Means for a person to obtain a certain amount it could not have its own, the credit is increasingly used by the French for the acquisition of property of significant value. Existing concepts has always been in relationships, borrowing and lending have become more professional and have, with specific rules, to fund economic development and improved living conditions of people. Credit institutions compete to provide specific offers and unique such as mortgages, personal credit, credit, high-tech, car loans and many other types of credit.

credit_guide

The characteristics of the loans have also become complex. What makes mandatory the use of a counselor if you do not want to enter into a contract which has not mastered the ins and outs. However, many rules ensure consumer protection and they can use many ways to solve their financial problems.

The prerequisites for credit

Any person wishing to obtain credit must complete a number of conditions. Among other things, it must meet four basic requirements: be of legal age, resident in France, have a bank account and not included in the records of the Banque . Compliance with these conditions can usually obtain credit from financial institutions. However, they can also apply some discrimination by considering the particular social-professional status of borrowers and the risk of default to which they are exposed. Banks are the most stringent in granting credit. However, there are other institutions from which applicants may apply. In addition, they can opt for intermediaries, brokers and associations working both as guides, advisers and lenders. You can also turn to other credit institutions, including lenders on the internet.

The characteristics of credit

The credit includes numerous concepts. First, the credit is characterized by its type and use. The offers are generally consistent with the purpose of credit granted. There are two main types of credits according to this categorization: home loans and personal loans. On the other hand, one can also group the loans according to their terms. In this case, we can classify them into mortgage loans, zero interest loans, bridge loans or credits. However, whatever the type of credit, you must always take into account three elements: the amount, rate and duration. The amount depends on the needs of the borrower and its ability to repay. The rate is decided by mutual agreement with the borrowers, it can be fixed or adjustable. Finally, the duration depends on the contract with the borrower and the ability to repay it.
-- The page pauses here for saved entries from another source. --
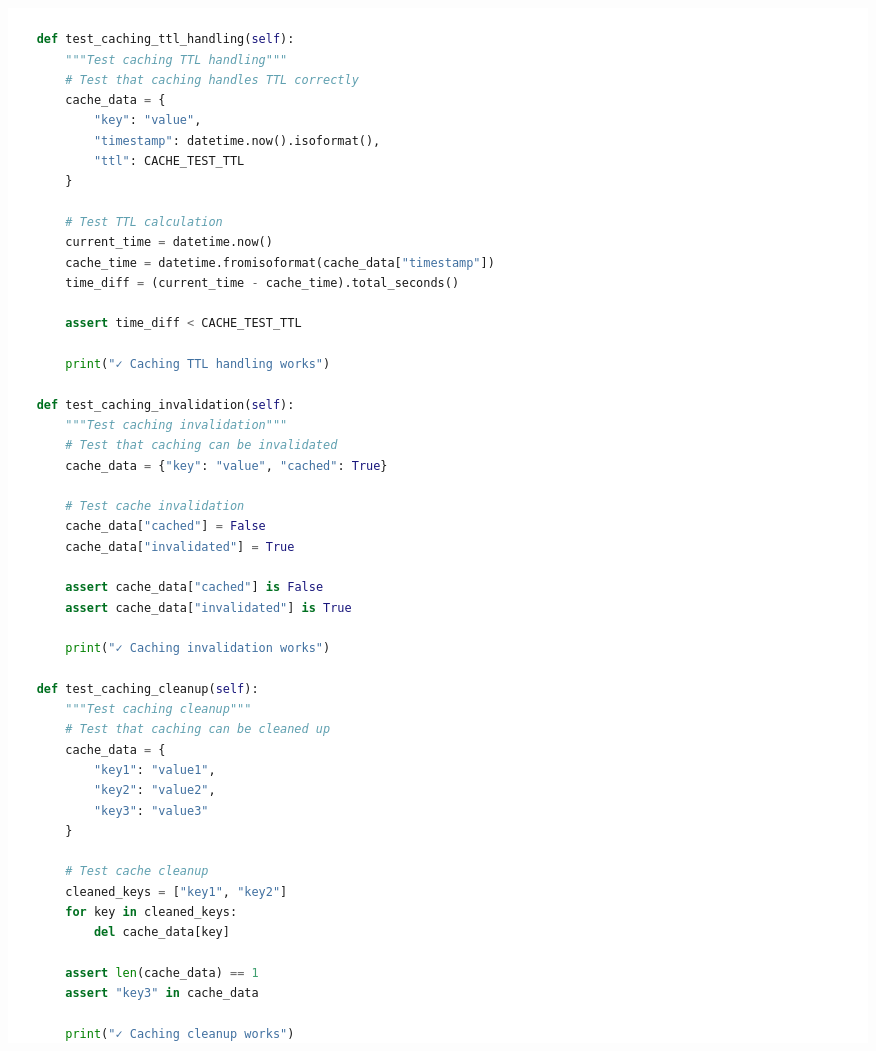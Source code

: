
 ```python
    
    def test_caching_ttl_handling(self):
        """Test caching TTL handling"""
        # Test that caching handles TTL correctly
        cache_data = {
            "key": "value",
            "timestamp": datetime.now().isoformat(),
            "ttl": CACHE_TEST_TTL
        }
        
        # Test TTL calculation
        current_time = datetime.now()
        cache_time = datetime.fromisoformat(cache_data["timestamp"])
        time_diff = (current_time - cache_time).total_seconds()
        
        assert time_diff < CACHE_TEST_TTL
        
        print("✓ Caching TTL handling works")
    
    def test_caching_invalidation(self):
        """Test caching invalidation"""
        # Test that caching can be invalidated
        cache_data = {"key": "value", "cached": True}
        
        # Test cache invalidation
        cache_data["cached"] = False
        cache_data["invalidated"] = True
        
        assert cache_data["cached"] is False
        assert cache_data["invalidated"] is True
        
        print("✓ Caching invalidation works")
    
    def test_caching_cleanup(self):
        """Test caching cleanup"""
        # Test that caching can be cleaned up
        cache_data = {
            "key1": "value1",
            "key2": "value2",
            "key3": "value3"
        }
        
        # Test cache cleanup
        cleaned_keys = ["key1", "key2"]
        for key in cleaned_keys:
            del cache_data[key]
        
        assert len(cache_data) == 1
        assert "key3" in cache_data
        
        print("✓ Caching cleanup works")
```
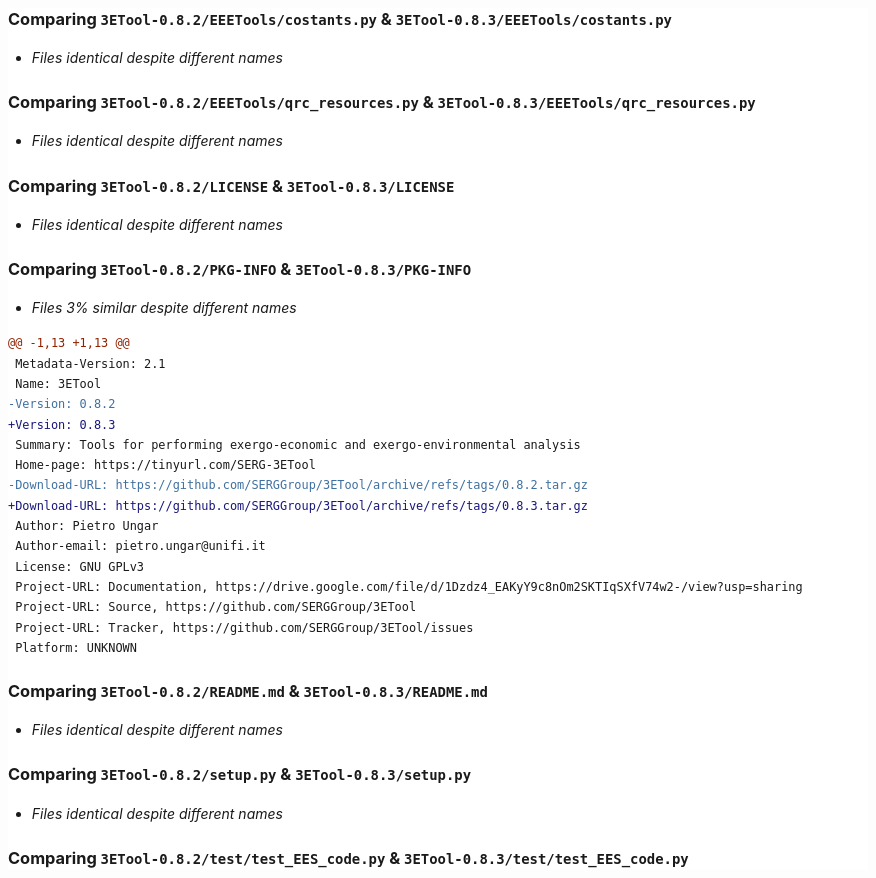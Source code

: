 ### Comparing `3ETool-0.8.2/EEETools/costants.py` & `3ETool-0.8.3/EEETools/costants.py`

 * *Files identical despite different names*

### Comparing `3ETool-0.8.2/EEETools/qrc_resources.py` & `3ETool-0.8.3/EEETools/qrc_resources.py`

 * *Files identical despite different names*

### Comparing `3ETool-0.8.2/LICENSE` & `3ETool-0.8.3/LICENSE`

 * *Files identical despite different names*

### Comparing `3ETool-0.8.2/PKG-INFO` & `3ETool-0.8.3/PKG-INFO`

 * *Files 3% similar despite different names*

```diff
@@ -1,13 +1,13 @@
 Metadata-Version: 2.1
 Name: 3ETool
-Version: 0.8.2
+Version: 0.8.3
 Summary: Tools for performing exergo-economic and exergo-environmental analysis
 Home-page: https://tinyurl.com/SERG-3ETool
-Download-URL: https://github.com/SERGGroup/3ETool/archive/refs/tags/0.8.2.tar.gz
+Download-URL: https://github.com/SERGGroup/3ETool/archive/refs/tags/0.8.3.tar.gz
 Author: Pietro Ungar
 Author-email: pietro.ungar@unifi.it
 License: GNU GPLv3
 Project-URL: Documentation, https://drive.google.com/file/d/1Dzdz4_EAKyY9c8nOm2SKTIqSXfV74w2-/view?usp=sharing
 Project-URL: Source, https://github.com/SERGGroup/3ETool
 Project-URL: Tracker, https://github.com/SERGGroup/3ETool/issues
 Platform: UNKNOWN
```

### Comparing `3ETool-0.8.2/README.md` & `3ETool-0.8.3/README.md`

 * *Files identical despite different names*

### Comparing `3ETool-0.8.2/setup.py` & `3ETool-0.8.3/setup.py`

 * *Files identical despite different names*

### Comparing `3ETool-0.8.2/test/test_EES_code.py` & `3ETool-0.8.3/test/test_EES_code.py`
Protection of the borrower

In most cases, the conditions of a credit enacted unilaterally by the financial institutions. The consumer is thus often in a weak position vis-à-vis the latter. The borrower may still allow competition to find the best deal. It may also enjoy some protection rules established by law. This is the requirement for institutions to make an offer after any request by a client. The client also has a withdrawal period of seven days to change your mind after signing a credit agreement. Scrivener laws I and II, the law and the law Neiertz Châtel establish consumer protection in credit agreements, responsible lending and borrowing and regulation of over-indebtedness.